Successful people have always had clear, focused goals that guide them to greatness. It took Thomas Edison thousands of attempts and thousands of failures over many years to invent the electric light bulb, but he knew exactly what he wanted, and his goal kept him going until he achieved it The rest, as they say, is history. Michelle Kwan had a goal to be the best skater in the world. Oprah Winfrey was an abused child who determined to make a better life for herself. Successful people always have clear goals. Great musicians, great athletes, successful salespeople and inspiring leaders know what they want in life, and they go after it. Great parents work at it. No one becomes an astronaut by accident! And yet the great bulk of people continue to drift through life with no goals at all, or with only vague dreams, hopes and wishes. No wonder we achieve so much less than we could! For those who have not yet experienced the joy of setting and achieving magnificent goals, here is a powerful set of principles that have worked for thousands of my clients. They will work for you, too. I call them The 4 Steps to Successful Goal-Setting:
  1. Decide what you want. Decide if you would rather have money in the bank, or that new car. Choose the life you prefer! You can’t have everything in life; but you can have anything you choose, if you will focus, pay the price, and pursue it with all your heart.
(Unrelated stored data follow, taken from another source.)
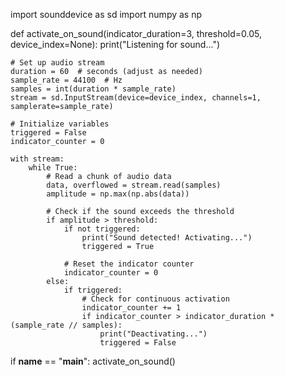 import sounddevice as sd
import numpy as np

def activate_on_sound(indicator_duration=3, threshold=0.05, device_index=None):
    print("Listening for sound...")

    # Set up audio stream
    duration = 60  # seconds (adjust as needed)
    sample_rate = 44100  # Hz
    samples = int(duration * sample_rate)
    stream = sd.InputStream(device=device_index, channels=1, samplerate=sample_rate)

    # Initialize variables
    triggered = False
    indicator_counter = 0

    with stream:
        while True:
            # Read a chunk of audio data
            data, overflowed = stream.read(samples)
            amplitude = np.max(np.abs(data))

            # Check if the sound exceeds the threshold
            if amplitude > threshold:
                if not triggered:
                    print("Sound detected! Activating...")
                    triggered = True

                # Reset the indicator counter
                indicator_counter = 0
            else:
                if triggered:
                    # Check for continuous activation
                    indicator_counter += 1
                    if indicator_counter > indicator_duration * (sample_rate // samples):
                        print("Deactivating...")
                        triggered = False

if __name__ == "__main__":
    activate_on_sound()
  2. Clarify your values. Too often, people choose goals that are inconsistent with their priorities and daily behaviors. Do you value health, or comfort? Is financial independence a priority, or merely a wish? In a clash between your values and your wishes, your values will win every time. Be certain your goals are consistent with your most important values.
  3. Write them down! Have the courage to put your intentions on paper, in your own words. Be specific and describe your goals in detail. When will you achieve them? What will success look like? Write down the details and read your goals every day, even take a moment to summarize them every morning. Stay focused.
  4. Take ACTION! To run a marathon, you must jog every day. Building a business requires that you make sales, every day. A loving marriage or happy kids require your time, your attention and your love, every day. Your daily actions need not be profound or heroic, but they must be consistent and persistent. Every day!
Success does not “just happen”. It is built like a work of art. First, it is imagined, then the skills, tools and materials are gathered, and the artist sets about creating a thing of beauty. It takes time. It requires skill, determination, persistence and faith. Just as an artist will make preliminary sketches and work out the details in her mind, so your success requires written goals, careful choices, clear commitments and daily persistence. You can do this. Make something magnificent of your life! About The Author Copyright © by Philip E. Humbert, PhD. All Rights Reserved Email: Coach@philiphumbert.com Website: http://www.philiphumbert.com Visit Dr Humbert’s website for over 250 pages of articles, Top 10 lists, humor, quotes, tips and tools for your success! There’s a free book on making (and keeping!) more money, and a FREE motivational newsletter. Check it out at his website!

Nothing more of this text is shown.